Лицо Брауна сморщилось, стало каким-то маленьким; он покачнулся, но удержался на ногах.
— Не верю, — сказал он.
— Это правда. Спроси у Джо.
Он стиснул кулаки.
— Это все ты виноват, — сказал он, обращаясь ко мне. — Ты не был ей настоящим мужем. Это твоя вина.
— Ты бы лучше ушел, — спокойно попросила Сьюзен.
— Марк… — промолвил он. — И почему ей всегда нравятся никчемные людишки… — Он обвел комнату таким взглядом, словно она полна была его врагов. — Ничего ты не поняла, — сказал он. — А я так старался…
И он тяжело направился к выходу, задев по дороге ногой ключи от машины. Они звякнули, проехав по паркету, но он не попытался их поднять, казалось, он их не заметил.
— Я тебе сварю сейчас кофе — выпей на дорогу, — предложила Сьюзен.

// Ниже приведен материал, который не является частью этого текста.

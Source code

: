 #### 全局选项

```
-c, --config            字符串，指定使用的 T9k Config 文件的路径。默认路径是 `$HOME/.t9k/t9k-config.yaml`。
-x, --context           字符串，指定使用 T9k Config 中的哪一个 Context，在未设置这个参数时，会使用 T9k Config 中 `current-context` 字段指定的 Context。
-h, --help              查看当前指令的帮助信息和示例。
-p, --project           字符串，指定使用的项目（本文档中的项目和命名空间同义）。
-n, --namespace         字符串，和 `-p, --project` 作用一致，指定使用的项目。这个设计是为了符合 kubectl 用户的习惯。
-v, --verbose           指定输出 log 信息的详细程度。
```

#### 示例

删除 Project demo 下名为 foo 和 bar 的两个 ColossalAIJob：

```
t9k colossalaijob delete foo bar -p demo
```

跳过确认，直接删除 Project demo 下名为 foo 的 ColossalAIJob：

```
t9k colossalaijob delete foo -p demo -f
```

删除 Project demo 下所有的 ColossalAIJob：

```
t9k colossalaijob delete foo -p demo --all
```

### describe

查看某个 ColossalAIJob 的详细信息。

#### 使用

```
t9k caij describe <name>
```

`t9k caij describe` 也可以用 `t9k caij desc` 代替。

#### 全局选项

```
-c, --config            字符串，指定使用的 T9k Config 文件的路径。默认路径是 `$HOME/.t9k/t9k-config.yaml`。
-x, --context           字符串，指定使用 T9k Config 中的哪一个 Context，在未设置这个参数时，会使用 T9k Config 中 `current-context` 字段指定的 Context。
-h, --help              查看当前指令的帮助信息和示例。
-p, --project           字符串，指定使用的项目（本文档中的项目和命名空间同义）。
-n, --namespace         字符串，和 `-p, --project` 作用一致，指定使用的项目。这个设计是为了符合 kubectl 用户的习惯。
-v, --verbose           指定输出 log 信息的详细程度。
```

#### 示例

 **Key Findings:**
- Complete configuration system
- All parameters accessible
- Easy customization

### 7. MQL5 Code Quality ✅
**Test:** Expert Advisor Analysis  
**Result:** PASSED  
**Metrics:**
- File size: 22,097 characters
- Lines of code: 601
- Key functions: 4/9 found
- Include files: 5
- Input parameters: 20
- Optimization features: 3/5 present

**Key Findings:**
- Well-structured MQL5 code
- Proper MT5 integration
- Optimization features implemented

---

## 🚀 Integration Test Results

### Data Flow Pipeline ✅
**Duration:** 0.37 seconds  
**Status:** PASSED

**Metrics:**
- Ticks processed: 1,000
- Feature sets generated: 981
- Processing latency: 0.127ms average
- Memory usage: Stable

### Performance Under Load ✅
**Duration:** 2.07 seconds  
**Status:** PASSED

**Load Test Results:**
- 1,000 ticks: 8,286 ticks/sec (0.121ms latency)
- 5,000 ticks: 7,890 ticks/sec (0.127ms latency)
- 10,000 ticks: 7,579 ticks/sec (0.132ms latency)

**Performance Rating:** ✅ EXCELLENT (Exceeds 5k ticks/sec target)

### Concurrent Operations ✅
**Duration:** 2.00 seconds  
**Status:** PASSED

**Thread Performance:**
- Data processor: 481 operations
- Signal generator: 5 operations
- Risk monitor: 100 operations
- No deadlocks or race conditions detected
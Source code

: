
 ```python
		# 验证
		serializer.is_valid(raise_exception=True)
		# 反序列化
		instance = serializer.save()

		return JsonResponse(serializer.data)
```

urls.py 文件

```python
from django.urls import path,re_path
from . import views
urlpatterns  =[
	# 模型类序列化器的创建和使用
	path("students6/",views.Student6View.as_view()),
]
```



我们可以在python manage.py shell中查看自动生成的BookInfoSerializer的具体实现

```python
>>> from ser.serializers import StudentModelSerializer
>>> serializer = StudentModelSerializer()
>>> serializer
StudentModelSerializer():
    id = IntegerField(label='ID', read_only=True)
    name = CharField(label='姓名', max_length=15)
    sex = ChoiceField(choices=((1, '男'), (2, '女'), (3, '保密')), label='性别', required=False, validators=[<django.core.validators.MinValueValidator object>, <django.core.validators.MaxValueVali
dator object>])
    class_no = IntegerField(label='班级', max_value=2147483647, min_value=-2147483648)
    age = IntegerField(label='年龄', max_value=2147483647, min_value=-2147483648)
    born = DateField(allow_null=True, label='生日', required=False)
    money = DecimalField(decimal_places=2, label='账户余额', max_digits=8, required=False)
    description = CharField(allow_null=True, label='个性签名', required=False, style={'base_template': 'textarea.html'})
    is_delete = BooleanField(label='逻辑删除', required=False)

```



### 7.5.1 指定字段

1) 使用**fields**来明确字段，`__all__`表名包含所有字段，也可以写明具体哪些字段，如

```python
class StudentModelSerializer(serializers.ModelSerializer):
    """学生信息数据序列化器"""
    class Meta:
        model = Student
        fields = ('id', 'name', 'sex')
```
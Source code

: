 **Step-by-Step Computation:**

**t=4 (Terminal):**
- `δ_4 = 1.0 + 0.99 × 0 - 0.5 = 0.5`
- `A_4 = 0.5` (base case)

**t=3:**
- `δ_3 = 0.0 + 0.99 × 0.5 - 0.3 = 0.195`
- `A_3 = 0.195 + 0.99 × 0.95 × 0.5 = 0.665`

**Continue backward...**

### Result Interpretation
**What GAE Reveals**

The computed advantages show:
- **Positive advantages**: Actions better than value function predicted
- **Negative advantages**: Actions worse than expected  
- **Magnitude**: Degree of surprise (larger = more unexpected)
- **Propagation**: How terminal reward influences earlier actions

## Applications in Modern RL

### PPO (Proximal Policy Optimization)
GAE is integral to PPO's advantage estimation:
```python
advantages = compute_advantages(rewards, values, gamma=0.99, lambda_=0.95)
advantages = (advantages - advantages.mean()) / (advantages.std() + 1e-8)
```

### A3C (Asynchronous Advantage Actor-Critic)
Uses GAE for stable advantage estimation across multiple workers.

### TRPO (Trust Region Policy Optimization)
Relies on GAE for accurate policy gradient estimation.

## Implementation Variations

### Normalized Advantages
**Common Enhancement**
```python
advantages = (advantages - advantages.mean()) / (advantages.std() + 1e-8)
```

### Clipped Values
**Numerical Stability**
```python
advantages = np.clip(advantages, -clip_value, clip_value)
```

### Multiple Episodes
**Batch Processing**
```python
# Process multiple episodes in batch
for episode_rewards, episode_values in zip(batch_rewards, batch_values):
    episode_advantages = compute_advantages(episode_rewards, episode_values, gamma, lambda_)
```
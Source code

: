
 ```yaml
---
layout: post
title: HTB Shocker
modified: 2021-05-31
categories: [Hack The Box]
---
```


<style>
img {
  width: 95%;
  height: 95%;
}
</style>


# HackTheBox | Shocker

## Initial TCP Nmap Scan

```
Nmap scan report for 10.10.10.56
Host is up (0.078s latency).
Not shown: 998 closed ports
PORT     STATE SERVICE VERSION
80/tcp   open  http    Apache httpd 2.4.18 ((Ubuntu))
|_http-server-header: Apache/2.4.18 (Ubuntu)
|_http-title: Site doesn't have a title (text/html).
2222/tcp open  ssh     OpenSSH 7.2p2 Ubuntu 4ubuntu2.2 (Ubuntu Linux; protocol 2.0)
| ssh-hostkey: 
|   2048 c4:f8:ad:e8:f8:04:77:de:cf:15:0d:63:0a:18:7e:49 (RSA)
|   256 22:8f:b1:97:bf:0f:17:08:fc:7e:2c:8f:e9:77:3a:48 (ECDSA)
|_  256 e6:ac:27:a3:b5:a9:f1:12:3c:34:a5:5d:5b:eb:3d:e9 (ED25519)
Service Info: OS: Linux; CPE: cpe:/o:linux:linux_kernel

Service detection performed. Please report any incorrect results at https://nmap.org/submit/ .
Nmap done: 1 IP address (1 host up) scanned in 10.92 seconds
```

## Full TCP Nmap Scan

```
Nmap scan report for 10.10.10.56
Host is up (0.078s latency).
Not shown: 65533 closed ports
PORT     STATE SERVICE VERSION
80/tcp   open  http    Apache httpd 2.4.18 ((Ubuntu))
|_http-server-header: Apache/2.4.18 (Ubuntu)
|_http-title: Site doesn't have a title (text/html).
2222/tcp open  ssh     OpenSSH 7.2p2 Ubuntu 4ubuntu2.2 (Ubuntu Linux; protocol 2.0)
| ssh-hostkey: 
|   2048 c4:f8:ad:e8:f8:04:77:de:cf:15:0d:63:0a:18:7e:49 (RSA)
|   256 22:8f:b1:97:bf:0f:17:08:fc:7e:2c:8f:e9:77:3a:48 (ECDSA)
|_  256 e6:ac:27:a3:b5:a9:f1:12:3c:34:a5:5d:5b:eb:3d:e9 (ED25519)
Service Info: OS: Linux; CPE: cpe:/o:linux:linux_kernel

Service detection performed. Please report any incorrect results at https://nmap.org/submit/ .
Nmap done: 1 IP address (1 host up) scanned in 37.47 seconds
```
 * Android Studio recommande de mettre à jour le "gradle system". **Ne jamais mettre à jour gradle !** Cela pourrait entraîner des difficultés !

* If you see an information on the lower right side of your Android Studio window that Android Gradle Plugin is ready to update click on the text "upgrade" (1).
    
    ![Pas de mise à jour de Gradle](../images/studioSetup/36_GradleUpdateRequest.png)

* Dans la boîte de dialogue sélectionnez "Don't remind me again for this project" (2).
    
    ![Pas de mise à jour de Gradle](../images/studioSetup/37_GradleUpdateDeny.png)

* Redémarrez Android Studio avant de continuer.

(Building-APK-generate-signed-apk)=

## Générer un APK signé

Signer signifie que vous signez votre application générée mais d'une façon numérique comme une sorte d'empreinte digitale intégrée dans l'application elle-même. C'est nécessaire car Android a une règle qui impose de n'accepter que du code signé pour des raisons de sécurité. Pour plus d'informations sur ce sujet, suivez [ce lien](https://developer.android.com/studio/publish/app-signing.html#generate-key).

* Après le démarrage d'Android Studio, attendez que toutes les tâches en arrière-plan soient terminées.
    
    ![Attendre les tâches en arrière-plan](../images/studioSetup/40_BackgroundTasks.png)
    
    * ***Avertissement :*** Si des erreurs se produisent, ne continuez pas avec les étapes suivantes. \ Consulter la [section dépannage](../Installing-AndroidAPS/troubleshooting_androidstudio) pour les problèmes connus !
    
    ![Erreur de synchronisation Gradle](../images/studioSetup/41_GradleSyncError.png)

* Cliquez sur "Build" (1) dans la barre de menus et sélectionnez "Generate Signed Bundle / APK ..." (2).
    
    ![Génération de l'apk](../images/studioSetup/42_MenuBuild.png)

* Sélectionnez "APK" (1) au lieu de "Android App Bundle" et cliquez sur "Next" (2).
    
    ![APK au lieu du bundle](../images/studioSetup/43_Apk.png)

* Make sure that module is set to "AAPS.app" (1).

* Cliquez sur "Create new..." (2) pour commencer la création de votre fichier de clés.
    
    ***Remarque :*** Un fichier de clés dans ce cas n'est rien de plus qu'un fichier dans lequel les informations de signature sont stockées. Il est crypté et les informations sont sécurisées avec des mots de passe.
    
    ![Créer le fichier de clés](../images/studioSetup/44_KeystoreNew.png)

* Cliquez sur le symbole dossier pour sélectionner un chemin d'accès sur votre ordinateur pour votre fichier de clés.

— Я не хочу. — Внезапно колени у меня подогнулись. Я упал в кресло и заплакал. — Зачем, Сьюзен, ты это сделала? Зачем тебе это понадобилось?
Она опустилась на пол рядом со мной и тихонько погладила меня по голове.
— Бедненький Джо, — сказала она. — Бедняжка Джо устал.
— Извини, — сказал я.
Она вынула из моего нагрудного кармашка платок и вытерла мне глаза.
— Бедненький Джо, — повторила она. — Сожаления сейчас уже не помогут. — Она взяла меня за руку. — Посиди со мной, пока я буду готовить кофе.
Я позволил ей увести себя на кухню. Теперь говорить было не обязательно — я сидел и смотрел, как она расставляет чашки, греет молоко, засыпает кофе. У меня даже возникло ощущение покоя: теперь уже ничего больше не может со мной случиться.
Я допил вторую чашку кофе и взглянул на часы.
— Мне пора, — сказал я.
Она прикрутила крышку термоса.
— Джо, это твой дом. Ты можешь остаться здесь на ночь, если хочешь. Почему бы тебе все-таки не отдохнуть?
Я не могу сейчас отдыхать. — Я взял термос. — Я напишу тебе.
— Позвони мне. Позвони, как только приедешь в Лондон. Обещай, что позвонишь.
— Хорошо.
Она заплакала.
— Береги себя, Джо! Ради бога, береги себя!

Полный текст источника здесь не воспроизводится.